Gainsight Glossary

Product Roadmap

What is a product roadmap?

Product roadmaps offer a detailed visual plan for organizations to use to outline future areas of development, focus and improvement, chronologically organized.

In other words, product roadmaps can be used to guide the overarching direction for a product or service, coordinating all of the different steps, inputs and outputs through the development process. Just as every journey begins with the first step, every product begins with an idea. Product roadmaps help to take your vision and turn it into something that customers want to keep coming back for.

Finally, product roadmaps can be created for different audiences. These can include roadmaps for use internally among engineering and development teams, versions with a high-level view for executives to support oversight and even simplified models to share externally with customers.

Why are product roadmaps important?

Product roadmaps are important for two reasons: short-term organization and long-term prioritization.
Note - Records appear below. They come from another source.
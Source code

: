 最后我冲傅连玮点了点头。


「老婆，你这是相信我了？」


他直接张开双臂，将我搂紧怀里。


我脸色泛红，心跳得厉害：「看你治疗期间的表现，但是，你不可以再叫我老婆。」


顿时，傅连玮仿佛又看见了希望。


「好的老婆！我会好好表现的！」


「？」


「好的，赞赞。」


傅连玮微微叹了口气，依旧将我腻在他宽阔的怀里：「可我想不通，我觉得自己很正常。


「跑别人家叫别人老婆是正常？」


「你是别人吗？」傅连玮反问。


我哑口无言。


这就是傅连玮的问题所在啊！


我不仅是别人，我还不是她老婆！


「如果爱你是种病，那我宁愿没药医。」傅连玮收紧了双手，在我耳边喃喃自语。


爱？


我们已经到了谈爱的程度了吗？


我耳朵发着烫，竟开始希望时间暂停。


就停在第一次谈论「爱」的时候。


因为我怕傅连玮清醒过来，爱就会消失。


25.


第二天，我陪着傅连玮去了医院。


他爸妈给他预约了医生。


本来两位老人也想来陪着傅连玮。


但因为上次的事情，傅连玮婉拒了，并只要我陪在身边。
In the short term, product roadmaps can be used to outline tasks, track progress toward development goals and coordinate activities across cross-functional teams. Product roadmaps can also offer a consolidated view of a product from start to finish and then throughout its ongoing lifecycle so teams can build consensus and communicate within teams. Product roadmaps can also be shared, in limited views, with users, helping to build transparency and demonstrate how your company is working to integrate customer feedback into the product.

Over the long term, product roadmaps can be used as a planning tool to show not only the evolution of a product but the offerings across a company’s product portfolio. Product roadmaps can also be used as part of a company’s strategic planning efforts, helping to guide conversations about future product investment and prioritization, ensuring these decisions align with an overall corporate vision.

How do I get started creating a product roadmap?

While you may have a vision or idea for a product, you first need to make sure it aligns with your future intended audience. To help with this process, consolidate customer, market and financial data to help shape and anticipate questions, needs and goals for the product. From there, there are generally five steps to creating a product roadmap:

1. Define the Vision

This is the “why” or the goal that you want to achieve with the launch or update of your product or service. Include the features that are differentiators, the target audience and how you plan to go to market.

2. Organize Ideas

Develop a scoring or ranking system to organize your or your customers’ ideas, which can help to make the process less subjective.

3. Define Product Requirements

Identify the key requirements that design and development teams need to build toward. The features are the “what” behind your product’s user experience.

4. Create a Timeline

If it’s a new product, identify the testing, marketing and release criteria, and target dates. If it’s an existing product, organize the release of new features around release or version updates.

5. Select a View

Each roadmap should have its own specific target audience. Tailor the ultimate view to meet the expectations of who needs to see it and the information they need to have.

As the roadmap comes together, this can be a lot to corral, so many companies lean on product experience software to organize their information and juggle multiple products.